Health monitor

Health monitors perform pro-active checks on members of the load balancing pool to pre-emptively detect failed members and temporarily take them out of the pool.

Note

While it is possible to create a listener without a health monitor this is not considered best practice, especially for production load balancers. Without a health monitor, the load balancer will continue to forward connections to unhealthy (offline) members of the pool, causing service disruption to clients.

Types of health monitors

The following health monitor types are supported by the load balancer service.

  • HTTP: Sends periodic HTTP requests to back-end servers, using the desirable HTTP method, and confirms the result returned matches the expected code.

  • HTTPS: Operates exactly like HTTP health monitors, but with SSL back-end servers. (Please note this will not work if the servers are performing client certificate validation. In this case, using TLS-HELLO type monitoring is recommended.)

  • TLS-HELLO: Ensures the back-end server responds to SSLv3 client hello messages. It will not check any other health metrics, like status code or body contents.

  • PING: Sends periodic ICMP PING requests to the back-end servers. Your back-end servers must be configured to allow ICMP PING in order for these health checks to pass.

  • TCP: Opens a TCP connection to the back-end servers on the specified port. Your custom TCP application should be written to respond OK to the load balancer connecting, opening a TCP connection, and closing it again after the TCP handshake without sending any data.

Health monitor options

Generic to all types

All health monitors support the following configurable options:

  • delay : Number of seconds to wait between health checks.

  • timeout : Number of seconds to wait for any given health check to complete. timeout should always be smaller than delay.

  • max-retries : Number of subsequent health checks a given back-end server must fail before it is considered down, or that a failed back-end server must pass to be considered up again.

Specific to HTTP

In addition to the above, HTTP health monitors also have the following options:

  • url_path: Path part of the URL that should be retrieved from the back-end server.

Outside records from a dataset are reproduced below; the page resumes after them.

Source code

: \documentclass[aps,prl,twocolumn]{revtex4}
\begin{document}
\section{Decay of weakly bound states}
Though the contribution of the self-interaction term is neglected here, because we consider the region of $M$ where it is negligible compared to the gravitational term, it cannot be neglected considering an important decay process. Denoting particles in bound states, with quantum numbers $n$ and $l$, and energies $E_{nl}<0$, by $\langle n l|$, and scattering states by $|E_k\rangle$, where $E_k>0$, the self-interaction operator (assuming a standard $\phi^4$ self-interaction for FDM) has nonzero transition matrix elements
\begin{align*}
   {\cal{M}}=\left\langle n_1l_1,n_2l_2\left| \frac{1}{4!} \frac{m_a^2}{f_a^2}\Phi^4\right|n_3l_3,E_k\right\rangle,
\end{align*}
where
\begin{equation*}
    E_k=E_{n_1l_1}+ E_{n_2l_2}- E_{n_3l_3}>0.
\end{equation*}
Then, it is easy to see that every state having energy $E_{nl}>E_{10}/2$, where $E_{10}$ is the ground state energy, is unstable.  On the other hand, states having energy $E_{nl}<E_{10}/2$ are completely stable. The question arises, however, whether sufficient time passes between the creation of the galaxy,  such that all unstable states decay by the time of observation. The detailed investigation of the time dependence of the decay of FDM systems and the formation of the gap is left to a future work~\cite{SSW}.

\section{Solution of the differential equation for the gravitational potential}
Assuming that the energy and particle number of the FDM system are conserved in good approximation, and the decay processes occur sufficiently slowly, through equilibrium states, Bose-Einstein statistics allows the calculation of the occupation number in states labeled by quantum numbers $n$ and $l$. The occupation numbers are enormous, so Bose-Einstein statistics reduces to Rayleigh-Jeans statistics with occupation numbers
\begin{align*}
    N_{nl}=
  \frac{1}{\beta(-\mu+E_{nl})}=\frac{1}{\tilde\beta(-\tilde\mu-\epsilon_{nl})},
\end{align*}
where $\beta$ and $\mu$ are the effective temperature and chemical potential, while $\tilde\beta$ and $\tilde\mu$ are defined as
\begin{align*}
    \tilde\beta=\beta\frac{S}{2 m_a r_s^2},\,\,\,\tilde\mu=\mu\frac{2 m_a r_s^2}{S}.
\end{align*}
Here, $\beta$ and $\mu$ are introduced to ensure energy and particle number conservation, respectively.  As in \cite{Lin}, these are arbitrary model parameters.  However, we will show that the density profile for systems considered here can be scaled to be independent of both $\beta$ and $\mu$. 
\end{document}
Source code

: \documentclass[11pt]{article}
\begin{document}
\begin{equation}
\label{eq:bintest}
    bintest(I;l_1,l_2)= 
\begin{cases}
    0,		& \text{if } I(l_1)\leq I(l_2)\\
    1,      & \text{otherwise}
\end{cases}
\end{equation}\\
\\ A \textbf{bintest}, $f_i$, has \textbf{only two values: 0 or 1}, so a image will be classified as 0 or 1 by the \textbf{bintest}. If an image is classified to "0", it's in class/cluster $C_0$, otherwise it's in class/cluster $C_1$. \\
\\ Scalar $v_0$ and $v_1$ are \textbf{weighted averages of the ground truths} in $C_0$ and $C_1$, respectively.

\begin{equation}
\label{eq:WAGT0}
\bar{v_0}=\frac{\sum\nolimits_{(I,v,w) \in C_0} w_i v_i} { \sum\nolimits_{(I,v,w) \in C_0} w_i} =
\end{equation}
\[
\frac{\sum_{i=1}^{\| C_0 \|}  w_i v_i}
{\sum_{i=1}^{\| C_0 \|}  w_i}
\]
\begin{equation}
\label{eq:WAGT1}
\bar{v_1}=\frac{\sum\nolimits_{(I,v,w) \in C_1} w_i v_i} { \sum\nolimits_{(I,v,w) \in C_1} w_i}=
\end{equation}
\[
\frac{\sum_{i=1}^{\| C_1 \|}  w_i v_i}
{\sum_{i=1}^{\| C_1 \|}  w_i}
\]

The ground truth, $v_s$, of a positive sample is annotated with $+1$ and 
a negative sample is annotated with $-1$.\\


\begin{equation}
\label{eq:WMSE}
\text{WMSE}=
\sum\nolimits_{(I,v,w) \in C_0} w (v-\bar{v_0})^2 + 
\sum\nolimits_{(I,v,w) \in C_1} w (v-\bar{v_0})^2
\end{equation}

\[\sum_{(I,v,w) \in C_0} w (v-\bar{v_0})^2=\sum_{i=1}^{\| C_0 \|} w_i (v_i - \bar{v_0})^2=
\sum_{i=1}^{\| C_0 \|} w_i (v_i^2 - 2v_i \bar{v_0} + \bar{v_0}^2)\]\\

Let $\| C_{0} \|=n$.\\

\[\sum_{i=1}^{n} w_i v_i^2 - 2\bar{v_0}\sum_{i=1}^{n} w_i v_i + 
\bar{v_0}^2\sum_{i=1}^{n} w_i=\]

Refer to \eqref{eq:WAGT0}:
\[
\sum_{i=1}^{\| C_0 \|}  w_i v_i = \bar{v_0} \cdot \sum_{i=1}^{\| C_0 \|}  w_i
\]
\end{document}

By default this is “/”.

  • http_method: HTTP method that should be used to retrieve the url_path. By default this is “GET”.

  • expected_codes: List of HTTP status codes that indicate an OK health check. By default this is just “200”.

Creating a health monitor

By default, HTTP health monitor will check the “/” path on the application server but this may not appropriate because that location may require authorisation, be cached or cause the server to perform too much work for a simple health check.

Typically the web application that is being load balanced will provide an endpoint such as /health specifically for health checks. This could be as simple as providing a basic static page which returns an HTTP status code of 200 to far more elaborate setups that provide a JSON packet containing a variety of server status metrics.

To create a health monitor to check the state of the back-end servers providing the on port 80. These services are proving a simple static response at the URL path ‘/health’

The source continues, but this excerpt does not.